- Directions for this task
All lines from the entries below that contain the string "Ajax是什么" should be copied out.

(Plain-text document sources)
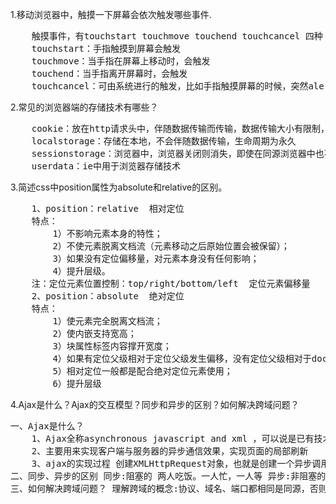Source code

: 1.移动浏览器中，触摸一下屏幕会依次触发哪些事件.
<pre>
    触摸事件，有touchstart touchmove touchend touchcancel 四种 
    touchstart：手指触摸到屏幕会触发 
    touchmove：当手指在屏幕上移动时，会触发 
    touchend：当手指离开屏幕时，会触发 
    touchcancel：可由系统进行的触发，比如手指触摸屏幕的时候，突然alert了一下，或者系统中其他打断了touch的行为，则可以触发该事件
</pre>

2.常见的浏览器端的存储技术有哪些？
<pre>
    cookie：放在http请求头中，伴随数据传输而传输，数据传输大小有限制，有过期时间
    localstorage：存储在本地，不会伴随数据传输，生命周期为永久
    sessionstorage：浏览器中，浏览器关闭则消失，即使在同源浏览器中也不能共享
    userdata：ie中用于浏览器存储技术
</pre>

3.简述css中position属性为absolute和relative的区别。
<pre>
    1、position：relative  相对定位
    特点：
        1）不影响元素本身的特性；
        2）不使元素脱离文档流（元素移动之后原始位置会被保留）；
        3）如果没有定位偏移量，对元素本身没有任何影响；
        4）提升层级。
    注：定位元素位置控制：top/right/bottom/left  定位元素偏移量
    2、position：absolute  绝对定位
    特点：
        1）使元素完全脱离文档流；
        2）使内嵌支持宽高；
        3）块属性标签内容撑开宽度；
        4）如果有定位父级相对于定位父级发生偏移，没有定位父级相对于document发生偏移；
        5）相对定位一般都是配合绝对定位元素使用；
        6）提升层级
</pre>

4.Ajax是什么？Ajax的交互模型？同步和异步的区别？如何解决跨域问题？
<pre>
一、Ajax是什么？ 
    1、Ajax全称asynchronous javascript and xml ，可以说是已有技术的组合。 
    2、主要用来实现客户端与服务器的异步通信效果，实现页面的局部刷新 
    3、ajax的实现过程 创建XMLHttpRequest对象，也就是创建一个异步调用对象 创建一个新的http请求，并指定该http请求的方法、URL以及验证信息 设置响应http请求状态变化的函数 发起http请求 获取异步调用返回的数据 使用javascript 和 dom 实现局部刷新 
二、同步、异步的区别 同步:阻塞的 两人吃饭。一人忙，一人等 异步:非阻塞的 两人吃饭。一人忙，另一个不等 
三、如何解决跨域问题？ 理解跨域的概念:协议、域名、端口都相同是同源，否则都是跨域 解决:动态创建script标签，使用标签的src属性访问js文件的形式获取js脚本，并且这个js脚本中的内容是函数调用，该函数调用的参数是服务器返回的数据，为了获取这里的参数数据，需要事先在页面中定义回调函数，在回调函数中处理服务器返回的数据。
</pre>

- Answer area
4.Ajax是什么？Ajax的交互模型？同步和异步的区别？如何解决跨域问题？
一、Ajax是什么？ 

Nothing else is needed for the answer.